### Exercise brief
Each line of the listing that contains "badge" should be found and copied.

### Provided records
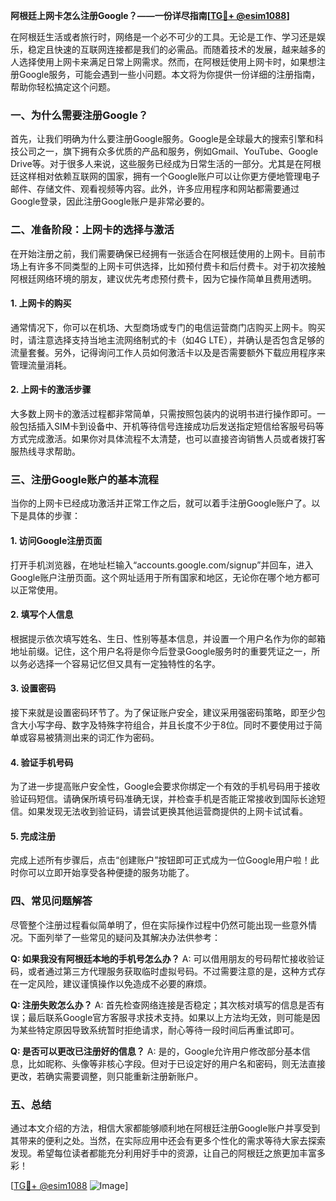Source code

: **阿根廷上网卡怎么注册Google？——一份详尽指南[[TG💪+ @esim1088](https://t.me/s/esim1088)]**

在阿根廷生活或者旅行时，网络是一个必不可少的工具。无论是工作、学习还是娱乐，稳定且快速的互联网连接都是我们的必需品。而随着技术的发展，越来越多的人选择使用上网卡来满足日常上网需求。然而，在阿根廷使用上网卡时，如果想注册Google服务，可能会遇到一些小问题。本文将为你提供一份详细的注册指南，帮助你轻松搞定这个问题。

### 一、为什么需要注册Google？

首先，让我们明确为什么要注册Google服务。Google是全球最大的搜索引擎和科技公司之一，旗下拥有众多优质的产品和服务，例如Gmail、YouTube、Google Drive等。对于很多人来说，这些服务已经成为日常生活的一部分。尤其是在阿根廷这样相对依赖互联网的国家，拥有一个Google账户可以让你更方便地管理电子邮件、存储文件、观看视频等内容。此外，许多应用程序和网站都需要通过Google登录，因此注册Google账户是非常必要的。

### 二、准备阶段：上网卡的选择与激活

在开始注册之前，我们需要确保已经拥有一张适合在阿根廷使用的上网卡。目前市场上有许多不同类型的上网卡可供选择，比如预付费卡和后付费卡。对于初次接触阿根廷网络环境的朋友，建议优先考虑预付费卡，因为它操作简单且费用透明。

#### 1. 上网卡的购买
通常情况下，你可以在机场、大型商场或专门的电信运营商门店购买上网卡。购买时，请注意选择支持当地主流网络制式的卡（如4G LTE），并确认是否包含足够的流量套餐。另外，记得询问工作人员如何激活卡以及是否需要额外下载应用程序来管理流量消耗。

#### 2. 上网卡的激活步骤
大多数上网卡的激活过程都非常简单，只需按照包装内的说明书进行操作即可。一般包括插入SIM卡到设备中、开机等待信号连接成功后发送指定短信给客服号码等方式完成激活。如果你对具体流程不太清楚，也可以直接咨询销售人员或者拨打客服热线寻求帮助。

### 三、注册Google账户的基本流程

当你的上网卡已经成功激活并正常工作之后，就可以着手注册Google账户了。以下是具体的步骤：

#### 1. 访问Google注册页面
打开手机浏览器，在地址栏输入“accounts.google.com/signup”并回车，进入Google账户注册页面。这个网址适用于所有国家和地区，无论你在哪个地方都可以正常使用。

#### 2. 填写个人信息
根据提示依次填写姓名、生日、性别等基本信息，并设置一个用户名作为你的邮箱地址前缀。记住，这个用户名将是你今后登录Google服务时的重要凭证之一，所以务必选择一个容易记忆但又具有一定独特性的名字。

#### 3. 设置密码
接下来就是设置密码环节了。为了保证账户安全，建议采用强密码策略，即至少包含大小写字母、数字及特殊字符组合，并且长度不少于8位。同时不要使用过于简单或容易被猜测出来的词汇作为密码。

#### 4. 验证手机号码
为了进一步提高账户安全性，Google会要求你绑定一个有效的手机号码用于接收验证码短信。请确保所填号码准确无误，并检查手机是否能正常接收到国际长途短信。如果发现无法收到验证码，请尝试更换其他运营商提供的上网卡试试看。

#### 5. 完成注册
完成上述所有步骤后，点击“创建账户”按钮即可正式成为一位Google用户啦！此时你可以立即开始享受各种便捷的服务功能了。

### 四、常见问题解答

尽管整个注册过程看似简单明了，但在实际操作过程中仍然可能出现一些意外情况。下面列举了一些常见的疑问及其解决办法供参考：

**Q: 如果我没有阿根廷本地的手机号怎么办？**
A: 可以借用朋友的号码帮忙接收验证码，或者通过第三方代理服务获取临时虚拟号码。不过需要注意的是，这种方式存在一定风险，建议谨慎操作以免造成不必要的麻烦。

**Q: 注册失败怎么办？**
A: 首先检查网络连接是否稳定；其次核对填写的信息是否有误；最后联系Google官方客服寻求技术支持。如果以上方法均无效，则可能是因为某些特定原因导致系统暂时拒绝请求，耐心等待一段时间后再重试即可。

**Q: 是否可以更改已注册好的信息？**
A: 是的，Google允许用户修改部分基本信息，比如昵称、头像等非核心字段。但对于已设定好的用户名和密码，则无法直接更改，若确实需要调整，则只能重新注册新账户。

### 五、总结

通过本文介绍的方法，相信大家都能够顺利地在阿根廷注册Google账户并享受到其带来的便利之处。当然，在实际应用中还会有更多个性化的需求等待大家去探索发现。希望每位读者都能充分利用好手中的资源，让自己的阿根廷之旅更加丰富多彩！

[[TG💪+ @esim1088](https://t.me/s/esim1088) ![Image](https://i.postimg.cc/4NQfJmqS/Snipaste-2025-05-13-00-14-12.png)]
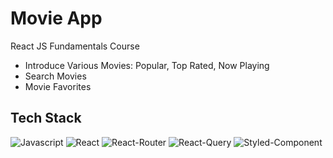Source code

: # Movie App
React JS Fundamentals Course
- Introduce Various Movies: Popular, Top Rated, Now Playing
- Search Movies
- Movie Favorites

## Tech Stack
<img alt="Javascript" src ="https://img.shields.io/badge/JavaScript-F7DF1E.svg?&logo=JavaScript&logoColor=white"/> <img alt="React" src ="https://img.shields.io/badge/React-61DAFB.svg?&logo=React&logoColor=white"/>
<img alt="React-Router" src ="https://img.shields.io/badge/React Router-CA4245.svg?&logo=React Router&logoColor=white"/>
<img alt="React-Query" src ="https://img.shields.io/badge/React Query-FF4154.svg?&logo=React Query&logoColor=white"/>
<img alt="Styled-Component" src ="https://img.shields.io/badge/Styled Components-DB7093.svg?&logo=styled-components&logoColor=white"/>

### Output of the task
<img alt="Javascript" src ="https://img.shields.io/badge/JavaScript-F7DF1E.svg?&logo=JavaScript&logoColor=white"/> <img alt="React" src ="https://img.shields.io/badge/React-61DAFB.svg?&logo=React&logoColor=white"/>
<img alt="React-Router" src ="https://img.shields.io/badge/React Router-CA4245.svg?&logo=React Router&logoColor=white"/>
<img alt="React-Query" src ="https://img.shields.io/badge/React Query-FF4154.svg?&logo=React Query&logoColor=white"/>
<img alt="Styled-Component" src ="https://img.shields.io/badge/Styled Components-DB7093.svg?&logo=styled-components&logoColor=white"/>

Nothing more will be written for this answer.